Exhibit 5.13

                           POSADAS, POSADAS & VECINO

                                                                   March 5, 2004

FLODDEN S.A.
Yaguaron 1407 Of. 607
Montevideo - Uruguay

Ladies and Gentlemen:

         Re: 10 3/4% Series B Senior Subordinated Notes Due 2011

         We have acted as special Uruguayan counsel to FLODDEN S.A., a Uruguayan
corporation (the "Company"), in connection with the offer to exchange (the
"Exchange Offer") by Burns Philp Capital Pty Limited, an Australian corporation
and Burns Philp Capital (U.S.) Inc., a Delaware corporation (the "Issuers") and
each a wholly owned subsidiary of Burns, Philp & Company Limited ("Burns
Philp"), of U.S.$210,000,000 aggregate principal amount of 10 3/4% Series B
Senior Subordinated Notes Due 2011 (the "Exchange Notes") which are being
registered under the Securities Act of 1933, as amended (the "Securities Act"),
for their existing 10 3/4% Senior Subordinated Notes Due 2011 (the "Old Notes"),
as described in the Registration Statement on Form F-4 (File No. 333-107085)
relating to the Exchange Offer (as amended or supplemented, the "Registration
Statement"), initially filed with the United States Securities and Exchange
Commission on July 16, 2003. The Old Notes were issued, and the Exchange Notes
are proposed to be issued, under an indenture dated as of February 20, 2003 (the
"Indenture"), among the Issuers, Burns Philp and certain subsidiaries of Burns
Philp (together with the Company, the "Subsidiary Guarantors") and Wells Fargo
Bank, National Association, as Trustee (the "Trustee"). The terms of the
Exchange Notes to be issued are substantially identical to the Old Notes, except
for certain transfer restrictions and registration rights relating to the Old
Notes. The Old Notes are, and the Exchange Notes will be, fully and
unconditionally guaranteed by the Company and the Subsidiary Guarantors on a
senior subordinated basis, under the Indenture (the "Guarantee"). The Indenture
is an exhibit to the Registration Statement.
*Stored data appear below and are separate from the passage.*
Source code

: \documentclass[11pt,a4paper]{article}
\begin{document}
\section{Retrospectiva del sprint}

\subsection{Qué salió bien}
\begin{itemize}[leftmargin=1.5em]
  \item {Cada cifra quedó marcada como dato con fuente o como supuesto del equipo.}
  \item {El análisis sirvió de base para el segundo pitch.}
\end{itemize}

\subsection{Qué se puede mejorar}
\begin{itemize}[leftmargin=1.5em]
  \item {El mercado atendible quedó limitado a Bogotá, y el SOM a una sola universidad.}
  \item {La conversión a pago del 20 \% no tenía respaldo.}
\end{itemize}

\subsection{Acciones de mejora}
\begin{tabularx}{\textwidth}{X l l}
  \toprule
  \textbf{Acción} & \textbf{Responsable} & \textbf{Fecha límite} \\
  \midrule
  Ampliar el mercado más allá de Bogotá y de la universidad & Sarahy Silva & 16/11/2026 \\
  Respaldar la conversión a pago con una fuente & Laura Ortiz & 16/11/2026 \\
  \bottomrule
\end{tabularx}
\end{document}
         We have examined originals, or copies certified or otherwise identified
to our satisfaction, of the Indenture and the Minutes of a Meeting of Directors,
(the "Relevant Documents"), as in our judgment are necessary or appropriate to
enable us to render the opinion expressed below. In rendering such opinion, we
have relied as to factual matters upon the representations, warranties and other
statements made in the Relevant Documents.

         In our examination, we have assumed, (i) the genuineness of all
signatures (ii) the authenticity of all documents submitted to us as originals,
and (iii) the conformity to the original documents of all documents submitted as
conformed, facsimile or photostatic copies.
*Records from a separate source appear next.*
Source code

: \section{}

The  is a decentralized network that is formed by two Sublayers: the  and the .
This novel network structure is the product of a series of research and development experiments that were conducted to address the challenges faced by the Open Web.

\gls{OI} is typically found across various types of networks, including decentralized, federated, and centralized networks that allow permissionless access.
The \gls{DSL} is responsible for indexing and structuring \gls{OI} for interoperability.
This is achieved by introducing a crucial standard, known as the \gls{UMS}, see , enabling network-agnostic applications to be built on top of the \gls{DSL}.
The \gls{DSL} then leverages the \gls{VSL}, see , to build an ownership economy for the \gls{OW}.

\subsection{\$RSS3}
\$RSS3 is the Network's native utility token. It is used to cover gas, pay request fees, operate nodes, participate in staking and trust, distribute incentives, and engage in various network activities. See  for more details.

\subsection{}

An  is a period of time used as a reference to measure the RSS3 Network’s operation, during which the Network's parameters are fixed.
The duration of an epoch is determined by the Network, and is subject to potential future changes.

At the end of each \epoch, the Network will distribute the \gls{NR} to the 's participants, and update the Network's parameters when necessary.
         Based upon the foregoing, and subject to the exceptions,
qualifications, limitations and assumptions herein set forth, we are of the
opinion that: (i) the execution and delivery of, and the performance by the
Company of its obligations under, the Indenture has been duly authorized by all
requisite corporate action of the part of the Company; (ii) the Company has full
power and authority, and all necessary consents and approvals to execute,
deliver and perform its obligations under the Indenture; (iii) the Indenture has
been duly executed and delivered by the Company;



(iv) the execution, delivery and performance by the Company of the Indenture did
not and will not violate in any respect any existing provision of any law of
Uruguay or the Company's constitution; and (v) the Company is duly incorporated
and is an existing corporation in good standing under the laws of Uruguay.

         In rendering the foregoing opinion, we express no opinion, directly or
indirectly, as to laws other than the laws of Uruguay. The foregoing opinion is
rendered as of the date hereof and we assume no obligation to update such
opinion to reflect any facts or circumstances which may hereafter come to our
attention or any changes in the law which may hereafter occur.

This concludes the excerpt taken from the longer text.